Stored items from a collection
= Beginning of Section =
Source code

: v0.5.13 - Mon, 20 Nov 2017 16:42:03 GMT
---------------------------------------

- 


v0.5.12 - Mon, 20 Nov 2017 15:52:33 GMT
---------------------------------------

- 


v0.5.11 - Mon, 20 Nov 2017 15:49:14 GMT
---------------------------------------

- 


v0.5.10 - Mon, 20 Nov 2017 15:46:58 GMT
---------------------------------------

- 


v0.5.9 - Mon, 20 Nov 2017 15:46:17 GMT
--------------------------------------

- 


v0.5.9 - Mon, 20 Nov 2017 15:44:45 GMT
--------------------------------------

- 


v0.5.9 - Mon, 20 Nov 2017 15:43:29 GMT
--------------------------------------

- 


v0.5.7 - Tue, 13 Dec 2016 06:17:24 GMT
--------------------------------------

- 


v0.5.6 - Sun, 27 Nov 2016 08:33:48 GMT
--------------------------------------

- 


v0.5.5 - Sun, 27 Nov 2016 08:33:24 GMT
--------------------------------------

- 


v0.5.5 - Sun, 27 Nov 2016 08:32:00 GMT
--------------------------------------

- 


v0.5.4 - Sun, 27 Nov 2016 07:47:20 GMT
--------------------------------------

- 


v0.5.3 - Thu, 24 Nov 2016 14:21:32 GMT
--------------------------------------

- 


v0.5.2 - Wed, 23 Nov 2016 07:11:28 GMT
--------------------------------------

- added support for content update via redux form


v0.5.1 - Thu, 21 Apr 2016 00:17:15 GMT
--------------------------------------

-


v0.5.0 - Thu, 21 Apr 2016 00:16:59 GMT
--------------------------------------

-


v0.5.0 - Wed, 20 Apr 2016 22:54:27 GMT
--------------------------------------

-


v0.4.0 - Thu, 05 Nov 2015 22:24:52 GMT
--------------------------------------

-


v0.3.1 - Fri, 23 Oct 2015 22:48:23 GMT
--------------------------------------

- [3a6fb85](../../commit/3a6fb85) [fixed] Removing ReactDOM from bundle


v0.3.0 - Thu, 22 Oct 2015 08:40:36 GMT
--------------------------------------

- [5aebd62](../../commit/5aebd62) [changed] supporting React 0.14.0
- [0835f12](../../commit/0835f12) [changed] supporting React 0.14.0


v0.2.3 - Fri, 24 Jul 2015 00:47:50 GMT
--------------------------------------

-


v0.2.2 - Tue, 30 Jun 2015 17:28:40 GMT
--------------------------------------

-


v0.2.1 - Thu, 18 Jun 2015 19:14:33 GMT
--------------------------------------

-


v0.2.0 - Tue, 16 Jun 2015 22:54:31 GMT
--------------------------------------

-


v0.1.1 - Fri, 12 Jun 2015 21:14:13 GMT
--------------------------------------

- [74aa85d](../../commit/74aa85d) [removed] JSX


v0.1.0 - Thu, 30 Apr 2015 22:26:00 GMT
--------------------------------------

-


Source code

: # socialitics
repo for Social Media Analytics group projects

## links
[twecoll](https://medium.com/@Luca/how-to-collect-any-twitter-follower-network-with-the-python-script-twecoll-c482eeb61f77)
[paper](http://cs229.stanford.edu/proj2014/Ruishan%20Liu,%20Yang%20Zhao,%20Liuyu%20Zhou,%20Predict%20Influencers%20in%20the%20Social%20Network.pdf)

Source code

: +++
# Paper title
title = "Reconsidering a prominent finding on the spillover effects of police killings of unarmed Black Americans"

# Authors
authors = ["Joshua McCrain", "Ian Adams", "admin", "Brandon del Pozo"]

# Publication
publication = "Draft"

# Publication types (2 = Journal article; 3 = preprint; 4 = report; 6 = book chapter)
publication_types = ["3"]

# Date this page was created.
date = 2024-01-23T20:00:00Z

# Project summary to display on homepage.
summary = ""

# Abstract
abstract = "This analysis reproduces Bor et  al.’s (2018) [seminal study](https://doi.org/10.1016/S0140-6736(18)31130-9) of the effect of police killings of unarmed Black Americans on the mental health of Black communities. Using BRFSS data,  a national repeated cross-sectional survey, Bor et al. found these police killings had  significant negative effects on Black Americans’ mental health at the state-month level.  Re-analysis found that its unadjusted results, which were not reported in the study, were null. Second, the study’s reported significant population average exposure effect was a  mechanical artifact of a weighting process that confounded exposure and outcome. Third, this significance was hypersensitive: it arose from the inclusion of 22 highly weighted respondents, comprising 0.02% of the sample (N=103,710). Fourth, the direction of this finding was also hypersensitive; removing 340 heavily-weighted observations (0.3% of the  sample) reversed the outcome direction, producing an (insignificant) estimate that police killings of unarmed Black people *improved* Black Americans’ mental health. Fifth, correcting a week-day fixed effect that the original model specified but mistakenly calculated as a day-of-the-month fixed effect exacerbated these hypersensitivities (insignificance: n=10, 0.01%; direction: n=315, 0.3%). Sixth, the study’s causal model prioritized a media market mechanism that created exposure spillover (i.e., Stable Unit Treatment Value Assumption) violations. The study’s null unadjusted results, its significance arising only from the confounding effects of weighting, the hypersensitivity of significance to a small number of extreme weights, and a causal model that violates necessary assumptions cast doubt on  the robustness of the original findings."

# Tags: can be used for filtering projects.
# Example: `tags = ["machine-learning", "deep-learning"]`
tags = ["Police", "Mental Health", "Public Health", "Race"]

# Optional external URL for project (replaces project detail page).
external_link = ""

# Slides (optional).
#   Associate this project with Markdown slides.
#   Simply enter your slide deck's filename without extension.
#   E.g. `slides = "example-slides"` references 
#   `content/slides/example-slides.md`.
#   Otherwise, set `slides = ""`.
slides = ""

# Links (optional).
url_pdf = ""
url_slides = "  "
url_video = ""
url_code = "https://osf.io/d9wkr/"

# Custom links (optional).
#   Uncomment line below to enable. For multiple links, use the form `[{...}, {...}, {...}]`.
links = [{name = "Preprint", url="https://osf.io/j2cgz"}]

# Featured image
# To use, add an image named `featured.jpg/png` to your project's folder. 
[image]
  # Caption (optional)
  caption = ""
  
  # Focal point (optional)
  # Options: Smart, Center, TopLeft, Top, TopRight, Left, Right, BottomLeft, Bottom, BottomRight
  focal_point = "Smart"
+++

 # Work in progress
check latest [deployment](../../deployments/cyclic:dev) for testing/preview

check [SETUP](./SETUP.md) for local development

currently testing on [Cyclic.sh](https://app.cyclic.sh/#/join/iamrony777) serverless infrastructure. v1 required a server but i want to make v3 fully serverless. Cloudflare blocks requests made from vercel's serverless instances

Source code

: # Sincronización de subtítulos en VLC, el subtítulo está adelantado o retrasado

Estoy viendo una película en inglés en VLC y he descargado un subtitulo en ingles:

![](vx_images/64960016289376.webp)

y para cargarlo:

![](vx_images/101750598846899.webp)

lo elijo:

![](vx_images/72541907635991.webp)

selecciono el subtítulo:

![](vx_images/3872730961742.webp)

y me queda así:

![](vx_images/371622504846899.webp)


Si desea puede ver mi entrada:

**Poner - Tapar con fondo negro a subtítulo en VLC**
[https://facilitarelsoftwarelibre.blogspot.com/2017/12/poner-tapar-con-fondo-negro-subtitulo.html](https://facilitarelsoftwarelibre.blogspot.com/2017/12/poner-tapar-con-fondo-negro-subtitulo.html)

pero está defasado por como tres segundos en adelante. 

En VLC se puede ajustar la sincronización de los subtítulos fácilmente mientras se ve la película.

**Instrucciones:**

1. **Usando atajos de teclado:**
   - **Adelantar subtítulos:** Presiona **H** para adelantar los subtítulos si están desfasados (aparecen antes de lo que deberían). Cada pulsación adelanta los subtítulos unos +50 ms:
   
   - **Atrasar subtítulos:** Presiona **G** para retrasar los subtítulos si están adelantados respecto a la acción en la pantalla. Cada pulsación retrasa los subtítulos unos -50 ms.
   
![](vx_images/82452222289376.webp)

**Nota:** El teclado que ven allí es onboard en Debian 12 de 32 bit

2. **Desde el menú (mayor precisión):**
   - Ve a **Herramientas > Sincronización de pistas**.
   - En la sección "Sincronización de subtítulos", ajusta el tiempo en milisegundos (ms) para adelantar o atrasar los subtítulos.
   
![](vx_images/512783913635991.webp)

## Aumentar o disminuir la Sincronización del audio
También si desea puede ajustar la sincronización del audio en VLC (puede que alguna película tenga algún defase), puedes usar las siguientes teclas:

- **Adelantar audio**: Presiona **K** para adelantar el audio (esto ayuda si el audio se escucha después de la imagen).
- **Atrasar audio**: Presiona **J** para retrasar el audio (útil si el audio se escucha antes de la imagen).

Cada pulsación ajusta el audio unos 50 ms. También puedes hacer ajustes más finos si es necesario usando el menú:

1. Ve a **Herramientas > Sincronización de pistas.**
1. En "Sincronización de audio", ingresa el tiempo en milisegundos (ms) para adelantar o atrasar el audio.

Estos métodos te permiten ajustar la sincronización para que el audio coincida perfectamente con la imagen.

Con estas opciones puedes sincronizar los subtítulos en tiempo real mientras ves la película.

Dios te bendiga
= End of Section =
= Beginning of Section =
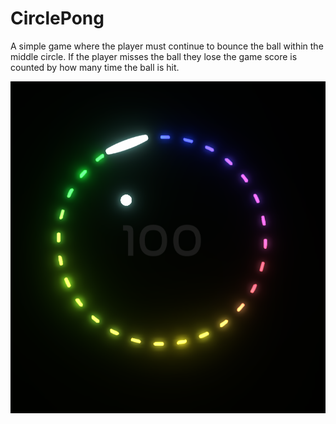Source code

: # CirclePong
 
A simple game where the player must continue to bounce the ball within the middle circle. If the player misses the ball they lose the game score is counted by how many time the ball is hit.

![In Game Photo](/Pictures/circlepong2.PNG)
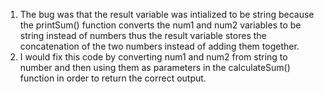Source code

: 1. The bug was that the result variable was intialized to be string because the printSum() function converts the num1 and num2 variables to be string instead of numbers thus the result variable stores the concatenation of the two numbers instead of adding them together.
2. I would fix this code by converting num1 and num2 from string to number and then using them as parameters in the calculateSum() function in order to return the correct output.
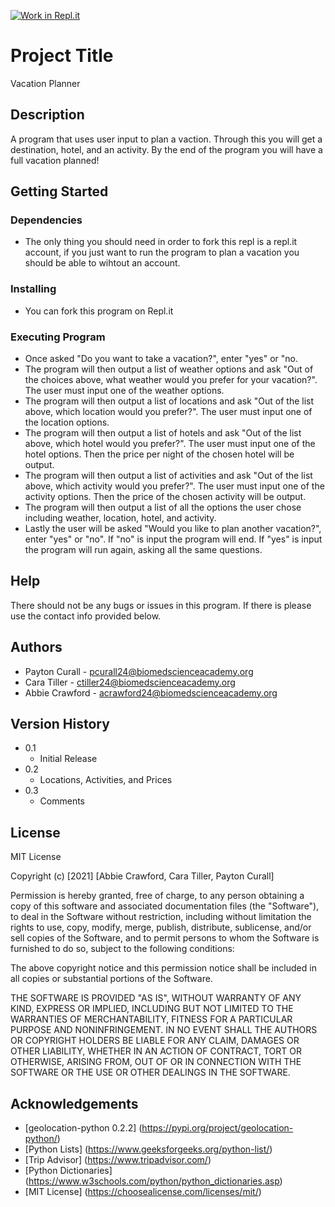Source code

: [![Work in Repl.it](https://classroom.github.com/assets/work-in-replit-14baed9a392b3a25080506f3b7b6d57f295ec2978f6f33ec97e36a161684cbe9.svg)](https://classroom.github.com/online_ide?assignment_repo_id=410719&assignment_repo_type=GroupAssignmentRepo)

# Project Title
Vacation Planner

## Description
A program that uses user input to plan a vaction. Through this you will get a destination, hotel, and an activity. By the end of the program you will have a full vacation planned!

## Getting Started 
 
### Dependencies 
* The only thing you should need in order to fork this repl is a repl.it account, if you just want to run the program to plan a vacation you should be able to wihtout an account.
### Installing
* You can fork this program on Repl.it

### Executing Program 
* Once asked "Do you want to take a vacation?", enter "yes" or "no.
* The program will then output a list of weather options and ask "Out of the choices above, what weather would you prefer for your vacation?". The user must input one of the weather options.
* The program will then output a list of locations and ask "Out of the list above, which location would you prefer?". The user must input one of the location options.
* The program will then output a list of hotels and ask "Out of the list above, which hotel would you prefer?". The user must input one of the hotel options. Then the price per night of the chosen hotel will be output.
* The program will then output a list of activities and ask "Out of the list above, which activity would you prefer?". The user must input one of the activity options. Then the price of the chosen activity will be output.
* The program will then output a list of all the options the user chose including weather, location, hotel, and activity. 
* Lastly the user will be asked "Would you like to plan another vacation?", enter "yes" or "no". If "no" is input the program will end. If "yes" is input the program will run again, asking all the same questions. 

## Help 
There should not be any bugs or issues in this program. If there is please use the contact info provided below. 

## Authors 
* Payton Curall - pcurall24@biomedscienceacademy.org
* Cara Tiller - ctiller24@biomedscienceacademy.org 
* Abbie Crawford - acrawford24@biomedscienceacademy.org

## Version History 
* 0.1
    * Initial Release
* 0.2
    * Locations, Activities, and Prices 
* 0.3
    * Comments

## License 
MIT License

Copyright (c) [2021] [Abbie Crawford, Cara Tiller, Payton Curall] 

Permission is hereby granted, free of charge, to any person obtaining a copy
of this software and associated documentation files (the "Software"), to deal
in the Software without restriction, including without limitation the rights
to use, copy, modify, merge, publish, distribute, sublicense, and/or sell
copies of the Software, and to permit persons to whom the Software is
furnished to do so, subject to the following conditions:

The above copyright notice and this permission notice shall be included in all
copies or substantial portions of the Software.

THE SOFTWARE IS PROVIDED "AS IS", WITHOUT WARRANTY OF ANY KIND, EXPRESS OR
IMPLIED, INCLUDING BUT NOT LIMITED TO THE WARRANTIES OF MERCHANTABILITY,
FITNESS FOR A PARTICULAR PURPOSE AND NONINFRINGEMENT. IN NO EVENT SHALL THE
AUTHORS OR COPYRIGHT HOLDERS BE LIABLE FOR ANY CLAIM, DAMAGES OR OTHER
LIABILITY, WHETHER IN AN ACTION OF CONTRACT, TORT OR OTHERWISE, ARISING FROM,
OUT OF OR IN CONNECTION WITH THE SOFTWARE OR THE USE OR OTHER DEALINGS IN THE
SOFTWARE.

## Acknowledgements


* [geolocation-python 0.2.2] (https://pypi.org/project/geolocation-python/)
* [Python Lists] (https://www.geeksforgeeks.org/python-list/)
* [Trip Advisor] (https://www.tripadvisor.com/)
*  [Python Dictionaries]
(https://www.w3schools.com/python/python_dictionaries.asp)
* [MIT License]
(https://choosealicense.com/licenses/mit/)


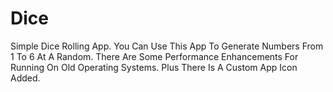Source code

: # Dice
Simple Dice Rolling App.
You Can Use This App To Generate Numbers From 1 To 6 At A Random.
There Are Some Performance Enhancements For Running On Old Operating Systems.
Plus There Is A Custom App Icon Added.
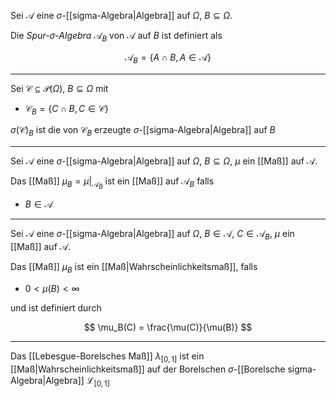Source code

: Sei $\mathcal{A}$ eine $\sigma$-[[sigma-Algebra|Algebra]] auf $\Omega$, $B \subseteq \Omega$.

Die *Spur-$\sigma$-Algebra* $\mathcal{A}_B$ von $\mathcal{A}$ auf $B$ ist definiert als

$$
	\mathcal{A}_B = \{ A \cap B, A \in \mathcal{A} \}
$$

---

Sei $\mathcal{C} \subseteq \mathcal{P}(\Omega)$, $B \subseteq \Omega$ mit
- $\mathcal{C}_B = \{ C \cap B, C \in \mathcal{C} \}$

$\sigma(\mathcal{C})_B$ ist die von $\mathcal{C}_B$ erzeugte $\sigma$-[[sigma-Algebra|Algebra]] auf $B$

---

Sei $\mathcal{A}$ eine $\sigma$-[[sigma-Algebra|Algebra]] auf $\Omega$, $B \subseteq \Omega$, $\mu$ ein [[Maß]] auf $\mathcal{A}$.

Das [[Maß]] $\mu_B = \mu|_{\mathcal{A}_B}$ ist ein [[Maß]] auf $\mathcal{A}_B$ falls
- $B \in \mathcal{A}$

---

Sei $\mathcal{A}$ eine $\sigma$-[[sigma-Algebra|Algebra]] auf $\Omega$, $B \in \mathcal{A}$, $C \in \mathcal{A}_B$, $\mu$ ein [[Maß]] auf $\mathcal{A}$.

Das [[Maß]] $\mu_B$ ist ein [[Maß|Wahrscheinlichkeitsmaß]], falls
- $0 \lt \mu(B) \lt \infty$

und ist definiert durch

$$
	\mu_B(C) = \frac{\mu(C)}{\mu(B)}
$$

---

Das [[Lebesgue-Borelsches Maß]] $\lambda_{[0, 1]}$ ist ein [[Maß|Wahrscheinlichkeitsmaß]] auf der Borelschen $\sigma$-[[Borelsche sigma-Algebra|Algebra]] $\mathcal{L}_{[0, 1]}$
= End of Section =
> [WHAT YOU WILL DO]: Check each line of the entries, and copy the ones that contain "Custom".

> [RESULT OF THIS EXERCISE]:
# Custom links (optional).
Plus There Is A Custom App Icon Added.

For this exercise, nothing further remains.